Her dad came out to her when she was 5-years-old, and she's been surrounded by gay people her entire life. Now she shares her unique view of the world with others in books, television appearances, and speaking engagements.
The author of Families Like Mine discusses shame and pride of gay families in this 17-minute video produced by the Human Rights Campaign.
Shame and fitting in as an adult with LGBT parents.
I love the way Abigail explains the difference between shame and safety. I have always been proud of my Moms, but (unfortunately) I didn't (and don't) always feel safe enough to share that with everyone around me. I have to test the waters, to see who is accepting. It's not about shame, it's about knowing the group we are in. I have to make a decision about how "out" I'm going to be. This is NOT a reflection of who my parents are, it's a reflection of how society views them.
One thing that I notice a lot of gay parents are shocked to find out is that...WE COME OUT just like you! It can be just as uncomfortable, scary and unnerving for us as it can be for you. As Abigail mentions, it's good to put words to it for kids, so they can explain it to their peers.

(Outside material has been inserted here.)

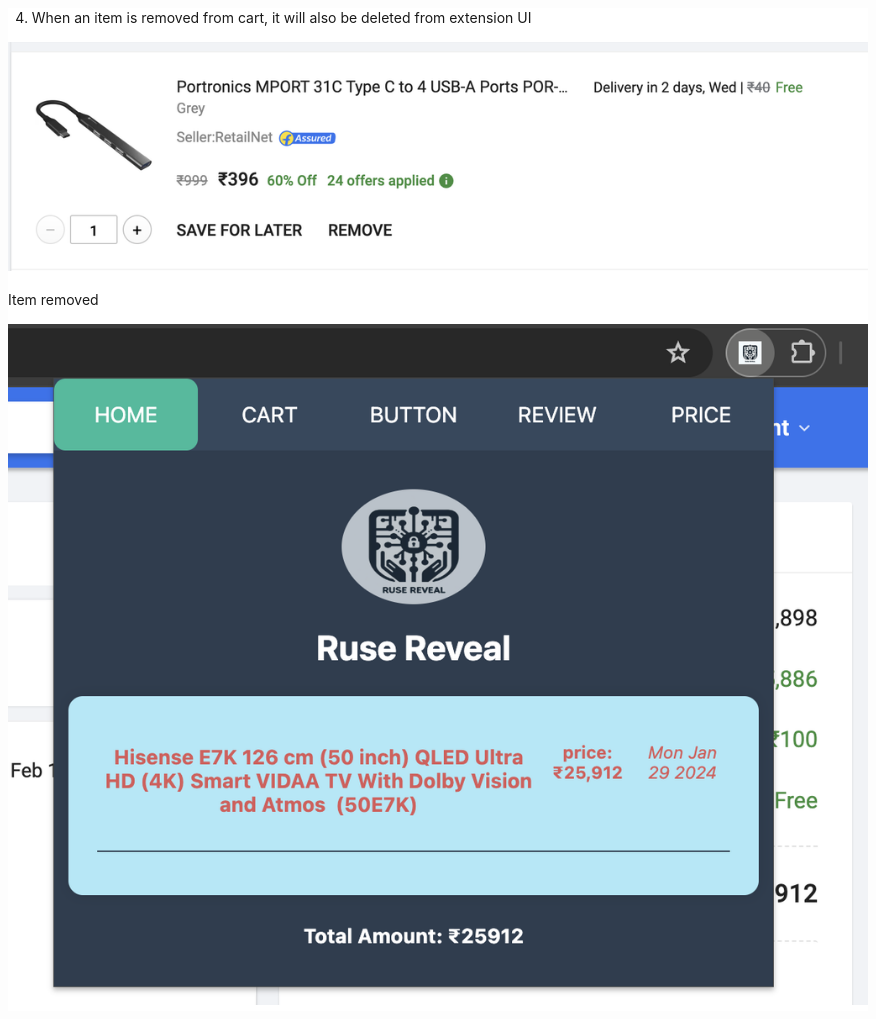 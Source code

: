 4. When an item is removed from cart, it will also be deleted from extension UI

![](.github/remove_button.png)

Item removed

![](.github/item_removed.png)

When I was a kid, my family was closeted. I had two TV shows I could point to that were not accurate representations of my family, but at least something that was "accepted" that I could point to. Remember "Kate & Ally" and "My Two Dads?" Nowadays, "gay" is a common term so you don't have to give them something misrepresentative. Give your kids something that makes sense to other kids of their age. So, they have words to describe their family.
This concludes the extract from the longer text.